4. However, there is an alternative: Many patients with insomnia tolerate a low dose of trazodone (Desyrel), which is an antidepressant with sleep restoring properties. A low dose of 25 to 50 mg at bedtime is usually enough for insomnia. This allows the patient to fall asleep within about 30 minutes of taking it, and sleep lasts through most of the night without a hangover in the morning. Many specialists who run sleep laboratories recommend trazodone when primary insomnia is diagnosed. However, this is still a drug with potential side effects as mentioned in the trazodone link, but 50 mg is only ¼ of the full dose, so the side effects will also be less or negligible.

5. I prefer the use of melatonin, which is the natural brain hormone designed to put us to sleep. Between 1 mg and 6 mg are sufficient for most people. We know from other literature that up to 20 mg of melatonin has been used in humans as an immune stimulant in patients with metastatic melanoma with no untoward side effects other than nightmares and some tiredness in the morning. A review from the Vanderbilt University, Holland found melatonin to be very safe as a sleeping aid. There are several melatonin receptors in the body of vertebrates (including humans), which are stimulated by melatonin.

6. Other natural methods are the use of L-Tryptophan at a dose of 500 mg at bedtime, which can be combined with melatonin. It is the amino acid contained in turkey meat, which makes you tired after a Thanksgiving meal. GABA is another supplement, which is the relaxing hormone of your brain, but with this supplement tolerance develops after about 4 to 5 days, so it is only suitable for very short term use. Herbal sleep aids are hops, valerian extract and passionflower extract. They are available in health food stores.

Conclusion

A lack of sleep (insomnia) is almost a given in our fast paced lives.

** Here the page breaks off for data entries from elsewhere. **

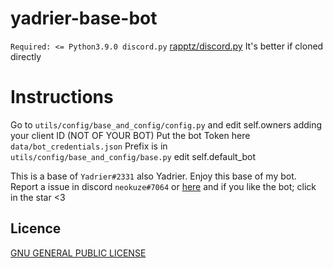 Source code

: # yadrier-base-bot
`Required: <= Python3.9.0
 discord.py` [rapptz/discord.py](https://github.com/Rapptz/discord.py)
 It's better if cloned directly

# Instructions
 Go to `utils/config/base_and_config/config.py` and edit self.owners adding your client ID (NOT OF YOUR BOT)
 Put the bot Token here `data/bot_credentials.json`
 Prefix is in `utils/config/base_and_config/base.py` edit self.default_bot
 
This is a base of `Yadrier#2331` also Yadrier. Enjoy this base of my bot.
 Report a issue in discord `neokuze#7064` or [here](https://discord.gg/e7S48Sz) and if you like the bot; click in the star <3
## Licence
 [GNU GENERAL PUBLIC LICENSE](https://raw.githubusercontent.com/neokuze/yadrier-base-bot/main/LICENSE)

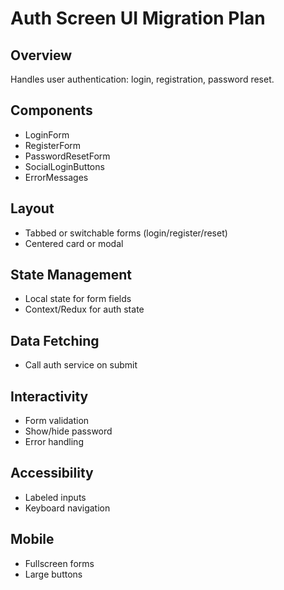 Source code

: # Auth Screen UI Migration Plan

## Overview

Handles user authentication: login, registration, password reset.

## Components

- LoginForm
- RegisterForm
- PasswordResetForm
- SocialLoginButtons
- ErrorMessages

## Layout

- Tabbed or switchable forms (login/register/reset)
- Centered card or modal

## State Management

- Local state for form fields
- Context/Redux for auth state

## Data Fetching

- Call auth service on submit

## Interactivity

- Form validation
- Show/hide password
- Error handling

## Accessibility

- Labeled inputs
- Keyboard navigation

## Mobile

- Fullscreen forms
- Large buttons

When it comes to treatment, all of the other causes of secondary insomnia need to be treated or else treatment attempts would fail. What is left is primary insomnia. This is treated as follows:

We need to review our sleeping habits, lifestyles and substance abuse. Remove what is detrimental to your sleep. Start with the least invasive treatment modalities such as self-hypnosis tapes, melatonin, L-Tryptophan or herbal extracts. Should this not quite do the trick, asks your doctor for advice. The non-benzodiazepines drugs or Ramelteon would be the next level up. It may be that an alternative such as low dose trazodone would be of help. Only, if all this fails would I recommend to go to the more potent sleeping pills (keep in mind the potential for addiction to them).

References

1. David N. Neubauer, MD (John Hopkins University, Baltimore, MD): Insomnia. Primary Care: Clinics in Office Practice – Volume 32, Issue 2 (June 2005)  © 2005, W. B. Saunders Company

2: Behrouz Jafari, MD and Vahid Mohsenin, MD (Yale Center for Sleep Medicine, Yale University School of Medicine, New Haven, CT, USA): Polysomnography. Clinics in Chest Medicine – Volume 31, Issue 2 (June 2010), © 2010 W. B. Saunders Company

3. Jean Gray, editor: “Therapeutic choices”, 5th edition, Chapter 8 by Jonathan A.E. Fleming, MB, FRCPC: Insomnia, © 2008, Canadian Pharmacists Association.